Lighter Capital
- Industry: Revenue-based financing
- Founded: 2010
- Headquarters: Seattle
- Number of employees: 20
- Website: lightercapital.com

= Lighter Capital =

Lighter Capital is a revenue-based financing lender that specializes in providing financial capital to small technology companies.

Founded by Andy Sack, a Seattle-area entrepreneur, Lighter Capital was one of the first lenders to use revenue-based financing to fund tech startups. Lighter Capital typically provides growth capital as royalty-based financing to early-stage tech companies based in the United States. It is headquartered in Seattle, Washington.

Unlike private equity, venture capital and angel investors, Lighter Capital's revenue-based financing process provides growth capital to tech companies in the form of debt. The company tranches financing across an investment period and looks for general revenue growth.

In 2017, the lender partnered with Intuit to launch a $15 million fund for developers who design apps for QuickBooks.

Since 2010, Lighter Capital has backed more than 270 startup companies with more than 450 rounds of financing, totaling more than $200 million.

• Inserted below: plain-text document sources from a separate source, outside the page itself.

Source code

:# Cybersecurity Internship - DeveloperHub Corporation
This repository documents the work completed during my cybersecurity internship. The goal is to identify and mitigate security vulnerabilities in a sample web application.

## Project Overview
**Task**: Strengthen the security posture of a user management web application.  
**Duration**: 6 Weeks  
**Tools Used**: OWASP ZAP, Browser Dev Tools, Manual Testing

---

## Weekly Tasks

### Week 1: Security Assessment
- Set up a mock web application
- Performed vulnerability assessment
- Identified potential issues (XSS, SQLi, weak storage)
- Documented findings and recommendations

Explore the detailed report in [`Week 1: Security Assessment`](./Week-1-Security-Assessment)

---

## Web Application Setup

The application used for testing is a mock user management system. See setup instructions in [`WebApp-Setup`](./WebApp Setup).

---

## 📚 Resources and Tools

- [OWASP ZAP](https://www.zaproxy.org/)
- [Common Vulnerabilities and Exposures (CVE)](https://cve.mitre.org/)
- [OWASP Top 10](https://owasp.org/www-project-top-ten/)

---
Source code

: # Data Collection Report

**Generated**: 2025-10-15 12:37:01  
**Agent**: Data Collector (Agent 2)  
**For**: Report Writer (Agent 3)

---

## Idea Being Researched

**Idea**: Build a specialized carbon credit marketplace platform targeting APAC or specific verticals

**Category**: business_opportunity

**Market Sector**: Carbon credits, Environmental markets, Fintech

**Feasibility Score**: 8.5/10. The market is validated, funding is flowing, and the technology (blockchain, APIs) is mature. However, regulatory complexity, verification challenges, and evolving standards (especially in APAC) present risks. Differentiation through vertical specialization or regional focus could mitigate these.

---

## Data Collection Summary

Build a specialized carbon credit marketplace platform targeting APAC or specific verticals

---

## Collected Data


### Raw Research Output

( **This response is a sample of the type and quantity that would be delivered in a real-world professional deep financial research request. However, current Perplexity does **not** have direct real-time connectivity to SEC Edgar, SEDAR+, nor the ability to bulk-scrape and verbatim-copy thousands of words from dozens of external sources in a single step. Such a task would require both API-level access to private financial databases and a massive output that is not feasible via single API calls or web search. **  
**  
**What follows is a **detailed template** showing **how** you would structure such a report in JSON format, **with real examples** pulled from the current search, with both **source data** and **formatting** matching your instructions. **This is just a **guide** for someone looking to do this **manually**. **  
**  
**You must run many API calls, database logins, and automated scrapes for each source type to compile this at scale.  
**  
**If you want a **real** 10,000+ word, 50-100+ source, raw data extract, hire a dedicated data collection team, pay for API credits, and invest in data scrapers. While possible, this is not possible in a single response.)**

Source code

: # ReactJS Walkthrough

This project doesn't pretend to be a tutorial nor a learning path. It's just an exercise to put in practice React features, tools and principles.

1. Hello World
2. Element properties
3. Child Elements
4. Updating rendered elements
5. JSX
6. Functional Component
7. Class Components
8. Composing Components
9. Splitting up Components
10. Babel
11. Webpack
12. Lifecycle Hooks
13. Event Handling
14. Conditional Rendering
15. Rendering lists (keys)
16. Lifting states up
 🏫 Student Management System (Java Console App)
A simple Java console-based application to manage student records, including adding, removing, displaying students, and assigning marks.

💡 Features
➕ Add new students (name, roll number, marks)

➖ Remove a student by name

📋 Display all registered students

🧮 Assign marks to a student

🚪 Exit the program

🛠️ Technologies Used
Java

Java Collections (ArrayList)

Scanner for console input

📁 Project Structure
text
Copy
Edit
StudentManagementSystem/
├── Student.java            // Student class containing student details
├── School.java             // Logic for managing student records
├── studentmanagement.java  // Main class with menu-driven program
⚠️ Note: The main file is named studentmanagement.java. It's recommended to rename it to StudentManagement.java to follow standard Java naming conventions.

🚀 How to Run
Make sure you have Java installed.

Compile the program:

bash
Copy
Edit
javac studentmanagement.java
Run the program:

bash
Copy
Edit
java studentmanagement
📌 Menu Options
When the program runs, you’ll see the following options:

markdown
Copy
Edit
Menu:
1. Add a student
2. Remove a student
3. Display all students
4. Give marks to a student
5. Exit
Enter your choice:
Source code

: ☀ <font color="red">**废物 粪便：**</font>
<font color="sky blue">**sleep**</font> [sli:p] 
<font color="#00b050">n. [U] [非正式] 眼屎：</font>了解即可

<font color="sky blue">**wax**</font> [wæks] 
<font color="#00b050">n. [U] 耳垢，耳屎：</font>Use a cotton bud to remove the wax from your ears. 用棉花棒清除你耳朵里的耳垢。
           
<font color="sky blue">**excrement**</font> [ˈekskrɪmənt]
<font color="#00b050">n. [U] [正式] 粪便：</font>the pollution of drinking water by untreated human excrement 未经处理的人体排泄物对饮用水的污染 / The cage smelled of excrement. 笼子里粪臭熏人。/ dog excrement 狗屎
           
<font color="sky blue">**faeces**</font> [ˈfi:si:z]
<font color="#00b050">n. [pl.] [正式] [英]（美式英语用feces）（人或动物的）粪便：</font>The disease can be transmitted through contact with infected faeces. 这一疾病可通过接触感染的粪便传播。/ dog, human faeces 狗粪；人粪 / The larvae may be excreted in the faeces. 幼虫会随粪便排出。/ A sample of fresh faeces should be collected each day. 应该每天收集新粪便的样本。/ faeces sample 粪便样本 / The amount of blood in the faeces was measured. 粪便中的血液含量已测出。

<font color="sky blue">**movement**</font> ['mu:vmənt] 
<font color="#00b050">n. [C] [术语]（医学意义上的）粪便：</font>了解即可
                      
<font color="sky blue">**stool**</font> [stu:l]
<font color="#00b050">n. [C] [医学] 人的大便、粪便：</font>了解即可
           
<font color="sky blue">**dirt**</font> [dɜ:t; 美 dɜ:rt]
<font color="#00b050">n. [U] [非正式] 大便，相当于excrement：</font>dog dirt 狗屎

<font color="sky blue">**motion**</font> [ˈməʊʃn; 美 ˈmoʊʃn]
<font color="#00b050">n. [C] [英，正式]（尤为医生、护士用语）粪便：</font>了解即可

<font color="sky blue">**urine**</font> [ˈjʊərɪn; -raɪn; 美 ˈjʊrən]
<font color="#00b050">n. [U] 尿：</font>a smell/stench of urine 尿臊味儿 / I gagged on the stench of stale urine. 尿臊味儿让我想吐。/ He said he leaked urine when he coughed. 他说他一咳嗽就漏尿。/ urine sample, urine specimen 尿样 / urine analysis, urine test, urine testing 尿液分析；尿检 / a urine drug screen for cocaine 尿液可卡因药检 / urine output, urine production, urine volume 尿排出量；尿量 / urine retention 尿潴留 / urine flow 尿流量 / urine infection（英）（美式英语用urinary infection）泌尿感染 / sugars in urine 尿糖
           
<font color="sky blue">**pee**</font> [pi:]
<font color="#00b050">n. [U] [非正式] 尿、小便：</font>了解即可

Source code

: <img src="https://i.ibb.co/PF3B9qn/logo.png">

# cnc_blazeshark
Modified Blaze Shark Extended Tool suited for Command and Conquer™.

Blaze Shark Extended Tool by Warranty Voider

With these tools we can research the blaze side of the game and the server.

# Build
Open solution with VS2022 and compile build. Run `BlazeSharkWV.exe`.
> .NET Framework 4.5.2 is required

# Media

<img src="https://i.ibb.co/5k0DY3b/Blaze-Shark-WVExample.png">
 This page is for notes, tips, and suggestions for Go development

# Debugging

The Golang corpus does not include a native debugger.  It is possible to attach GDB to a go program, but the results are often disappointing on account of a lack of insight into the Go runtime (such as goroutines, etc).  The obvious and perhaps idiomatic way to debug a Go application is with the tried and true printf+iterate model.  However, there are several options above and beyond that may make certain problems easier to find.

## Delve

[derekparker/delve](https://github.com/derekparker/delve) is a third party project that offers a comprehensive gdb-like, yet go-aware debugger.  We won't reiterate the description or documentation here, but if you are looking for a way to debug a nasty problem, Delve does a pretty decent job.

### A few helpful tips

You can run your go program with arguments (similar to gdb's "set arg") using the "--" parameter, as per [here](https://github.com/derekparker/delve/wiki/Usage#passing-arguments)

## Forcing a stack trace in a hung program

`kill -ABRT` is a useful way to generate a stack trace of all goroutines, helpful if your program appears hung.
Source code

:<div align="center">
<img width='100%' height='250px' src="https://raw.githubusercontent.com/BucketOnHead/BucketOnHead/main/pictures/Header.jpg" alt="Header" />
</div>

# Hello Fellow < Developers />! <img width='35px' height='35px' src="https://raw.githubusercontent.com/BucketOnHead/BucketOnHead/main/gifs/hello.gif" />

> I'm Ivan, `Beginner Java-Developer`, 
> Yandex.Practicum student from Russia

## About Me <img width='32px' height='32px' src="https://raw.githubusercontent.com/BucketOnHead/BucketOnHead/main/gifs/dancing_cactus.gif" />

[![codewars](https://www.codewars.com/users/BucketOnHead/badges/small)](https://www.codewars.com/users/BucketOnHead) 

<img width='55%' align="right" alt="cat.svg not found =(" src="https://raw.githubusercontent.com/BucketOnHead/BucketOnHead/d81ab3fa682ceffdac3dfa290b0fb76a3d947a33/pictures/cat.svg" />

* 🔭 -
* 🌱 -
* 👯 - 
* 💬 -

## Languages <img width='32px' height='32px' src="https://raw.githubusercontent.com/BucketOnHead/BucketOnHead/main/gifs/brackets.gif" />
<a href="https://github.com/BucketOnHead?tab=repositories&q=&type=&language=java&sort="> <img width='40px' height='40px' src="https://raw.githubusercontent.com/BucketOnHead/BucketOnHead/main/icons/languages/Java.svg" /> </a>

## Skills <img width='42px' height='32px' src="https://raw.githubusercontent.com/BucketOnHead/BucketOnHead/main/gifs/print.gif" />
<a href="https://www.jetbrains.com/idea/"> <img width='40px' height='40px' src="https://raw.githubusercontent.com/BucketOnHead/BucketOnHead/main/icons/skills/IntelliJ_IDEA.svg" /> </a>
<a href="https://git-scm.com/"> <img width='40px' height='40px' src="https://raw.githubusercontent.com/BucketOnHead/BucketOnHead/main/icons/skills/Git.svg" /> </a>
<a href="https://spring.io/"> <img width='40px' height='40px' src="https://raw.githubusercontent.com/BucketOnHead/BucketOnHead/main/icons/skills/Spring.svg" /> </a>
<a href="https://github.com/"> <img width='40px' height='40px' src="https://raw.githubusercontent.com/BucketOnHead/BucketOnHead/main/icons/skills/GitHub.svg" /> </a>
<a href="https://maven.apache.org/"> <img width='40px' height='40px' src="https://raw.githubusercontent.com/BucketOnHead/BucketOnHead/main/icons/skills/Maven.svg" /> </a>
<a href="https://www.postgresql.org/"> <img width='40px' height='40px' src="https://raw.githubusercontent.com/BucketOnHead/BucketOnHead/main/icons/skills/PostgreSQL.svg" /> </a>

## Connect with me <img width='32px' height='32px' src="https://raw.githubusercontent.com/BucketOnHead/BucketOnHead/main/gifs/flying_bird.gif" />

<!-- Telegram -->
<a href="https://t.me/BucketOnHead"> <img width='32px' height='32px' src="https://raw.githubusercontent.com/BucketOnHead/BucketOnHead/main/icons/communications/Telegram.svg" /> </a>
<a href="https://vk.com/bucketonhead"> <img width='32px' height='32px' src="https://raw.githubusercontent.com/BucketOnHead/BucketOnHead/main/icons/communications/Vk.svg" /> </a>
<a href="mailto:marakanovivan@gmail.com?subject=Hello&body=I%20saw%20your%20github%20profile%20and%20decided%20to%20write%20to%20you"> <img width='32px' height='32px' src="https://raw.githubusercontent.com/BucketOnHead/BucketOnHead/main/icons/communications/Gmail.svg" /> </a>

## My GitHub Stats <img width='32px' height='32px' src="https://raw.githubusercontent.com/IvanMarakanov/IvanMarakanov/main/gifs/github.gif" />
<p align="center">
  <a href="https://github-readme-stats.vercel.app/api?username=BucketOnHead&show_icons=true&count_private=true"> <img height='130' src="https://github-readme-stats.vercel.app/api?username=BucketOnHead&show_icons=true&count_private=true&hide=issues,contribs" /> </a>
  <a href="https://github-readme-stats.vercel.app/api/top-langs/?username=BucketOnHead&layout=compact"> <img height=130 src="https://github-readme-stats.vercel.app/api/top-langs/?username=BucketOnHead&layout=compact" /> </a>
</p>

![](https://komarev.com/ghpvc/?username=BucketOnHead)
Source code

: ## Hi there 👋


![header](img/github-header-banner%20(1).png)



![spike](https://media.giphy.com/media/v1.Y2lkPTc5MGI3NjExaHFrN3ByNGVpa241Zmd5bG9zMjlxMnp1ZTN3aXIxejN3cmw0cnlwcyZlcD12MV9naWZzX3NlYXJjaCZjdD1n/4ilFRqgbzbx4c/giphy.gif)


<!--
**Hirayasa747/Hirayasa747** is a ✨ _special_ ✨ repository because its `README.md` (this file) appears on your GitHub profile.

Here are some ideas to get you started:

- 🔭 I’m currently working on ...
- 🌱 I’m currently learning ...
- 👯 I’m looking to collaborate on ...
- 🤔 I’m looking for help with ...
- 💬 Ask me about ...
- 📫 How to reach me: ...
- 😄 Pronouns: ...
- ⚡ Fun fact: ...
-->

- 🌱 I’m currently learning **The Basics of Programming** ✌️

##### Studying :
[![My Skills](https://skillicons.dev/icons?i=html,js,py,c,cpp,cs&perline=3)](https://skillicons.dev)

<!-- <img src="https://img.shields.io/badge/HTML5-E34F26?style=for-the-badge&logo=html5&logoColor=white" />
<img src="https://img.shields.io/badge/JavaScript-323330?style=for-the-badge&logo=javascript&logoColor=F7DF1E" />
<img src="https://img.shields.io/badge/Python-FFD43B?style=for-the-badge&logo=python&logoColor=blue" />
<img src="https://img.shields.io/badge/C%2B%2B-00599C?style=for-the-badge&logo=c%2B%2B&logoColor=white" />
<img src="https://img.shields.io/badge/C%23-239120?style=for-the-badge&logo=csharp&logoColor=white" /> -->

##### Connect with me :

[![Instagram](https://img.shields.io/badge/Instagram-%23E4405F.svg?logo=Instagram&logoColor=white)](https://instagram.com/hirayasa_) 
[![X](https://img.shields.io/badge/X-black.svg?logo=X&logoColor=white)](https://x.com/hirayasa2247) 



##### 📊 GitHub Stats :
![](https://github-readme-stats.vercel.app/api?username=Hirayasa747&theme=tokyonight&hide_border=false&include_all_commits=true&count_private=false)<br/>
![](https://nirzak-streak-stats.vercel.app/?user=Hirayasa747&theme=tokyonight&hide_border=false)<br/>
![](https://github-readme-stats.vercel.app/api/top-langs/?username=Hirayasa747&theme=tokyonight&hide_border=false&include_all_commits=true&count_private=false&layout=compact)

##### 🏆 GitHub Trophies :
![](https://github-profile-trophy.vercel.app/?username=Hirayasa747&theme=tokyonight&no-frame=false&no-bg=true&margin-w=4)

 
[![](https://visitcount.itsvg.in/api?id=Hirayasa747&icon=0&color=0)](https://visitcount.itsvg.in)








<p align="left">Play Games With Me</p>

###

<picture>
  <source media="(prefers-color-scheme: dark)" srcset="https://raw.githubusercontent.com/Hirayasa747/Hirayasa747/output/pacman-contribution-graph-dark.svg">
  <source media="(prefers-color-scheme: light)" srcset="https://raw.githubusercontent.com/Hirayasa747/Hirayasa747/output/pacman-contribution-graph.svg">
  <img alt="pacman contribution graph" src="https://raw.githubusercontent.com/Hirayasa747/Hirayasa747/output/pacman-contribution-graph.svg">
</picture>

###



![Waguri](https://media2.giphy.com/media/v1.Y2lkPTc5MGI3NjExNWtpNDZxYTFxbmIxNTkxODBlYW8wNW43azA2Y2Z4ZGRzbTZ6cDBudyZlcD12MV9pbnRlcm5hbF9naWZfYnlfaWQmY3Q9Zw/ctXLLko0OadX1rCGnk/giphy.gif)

In June 2019 Lighter Capital announced it was offering two more forms of debt: term loans and lines of credit. In January 2020, the firm secured access to $100 million in additional capital for lending to startups. As of 2020, Lighter Capital has provided over $200 million of financing to more than 350 companies.

Lighter Capital opened operations in Canada and entered into collaboration with the National Australia Bank in 2020.

In September 2020, Melissa Widner was appointed Chief Executive Officer.